Task: Nothing in the listing below should change; retype it as is.

Dataset entries:
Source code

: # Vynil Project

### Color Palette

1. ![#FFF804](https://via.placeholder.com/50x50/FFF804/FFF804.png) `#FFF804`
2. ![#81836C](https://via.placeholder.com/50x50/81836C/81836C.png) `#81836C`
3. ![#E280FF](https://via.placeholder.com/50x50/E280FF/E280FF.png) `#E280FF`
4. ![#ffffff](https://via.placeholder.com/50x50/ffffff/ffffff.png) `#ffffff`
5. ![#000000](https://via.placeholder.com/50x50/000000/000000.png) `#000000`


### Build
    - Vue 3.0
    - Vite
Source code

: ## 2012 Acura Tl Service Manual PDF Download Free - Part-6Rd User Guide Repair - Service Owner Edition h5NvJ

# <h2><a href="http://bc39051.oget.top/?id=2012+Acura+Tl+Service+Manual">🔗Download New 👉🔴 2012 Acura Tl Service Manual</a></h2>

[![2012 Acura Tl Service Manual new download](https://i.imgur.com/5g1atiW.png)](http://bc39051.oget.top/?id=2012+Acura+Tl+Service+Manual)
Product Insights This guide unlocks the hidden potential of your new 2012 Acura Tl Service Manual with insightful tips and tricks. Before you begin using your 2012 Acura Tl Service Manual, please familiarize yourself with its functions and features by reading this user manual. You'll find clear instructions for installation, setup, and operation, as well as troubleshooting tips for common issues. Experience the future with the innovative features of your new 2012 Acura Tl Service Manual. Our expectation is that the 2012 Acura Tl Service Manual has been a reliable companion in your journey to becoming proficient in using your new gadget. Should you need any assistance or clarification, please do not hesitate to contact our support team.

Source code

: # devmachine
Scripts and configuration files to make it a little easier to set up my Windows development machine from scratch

Your response:
Source code

: # Vynil Project

### Color Palette

1. ![#FFF804](https://via.placeholder.com/50x50/FFF804/FFF804.png) `#FFF804`
2. ![#81836C](https://via.placeholder.com/50x50/81836C/81836C.png) `#81836C`
3. ![#E280FF](https://via.placeholder.com/50x50/E280FF/E280FF.png) `#E280FF`
4. ![#ffffff](https://via.placeholder.com/50x50/ffffff/ffffff.png) `#ffffff`
5. ![#000000](https://via.placeholder.com/50x50/000000/000000.png) `#000000`


### Build
    - Vue 3.0
    - Vite
Source code

: ## 2012 Acura Tl Service Manual PDF Download Free - Part-6Rd User Guide Repair - Service Owner Edition h5NvJ

# <h2><a href="http://bc39051.oget.top/?id=2012+Acura+Tl+Service+Manual">🔗Download New 👉🔴 2012 Acura Tl Service Manual</a></h2>

[![2012 Acura Tl Service Manual new download](https://i.imgur.com/5g1atiW.png)](http://bc39051.oget.top/?id=2012+Acura+Tl+Service+Manual)
Product Insights This guide unlocks the hidden potential of your new 2012 Acura Tl Service Manual with insightful tips and tricks. Before you begin using your 2012 Acura Tl Service Manual, please familiarize yourself with its functions and features by reading this user manual. You'll find clear instructions for installation, setup, and operation, as well as troubleshooting tips for common issues. Experience the future with the innovative features of your new 2012 Acura Tl Service Manual. Our expectation is that the 2012 Acura Tl Service Manual has been a reliable companion in your journey to becoming proficient in using your new gadget. Should you need any assistance or clarification, please do not hesitate to contact our support team.

Source code

: # devmachine
Scripts and configuration files to make it a little easier to set up my Windows development machine from scratch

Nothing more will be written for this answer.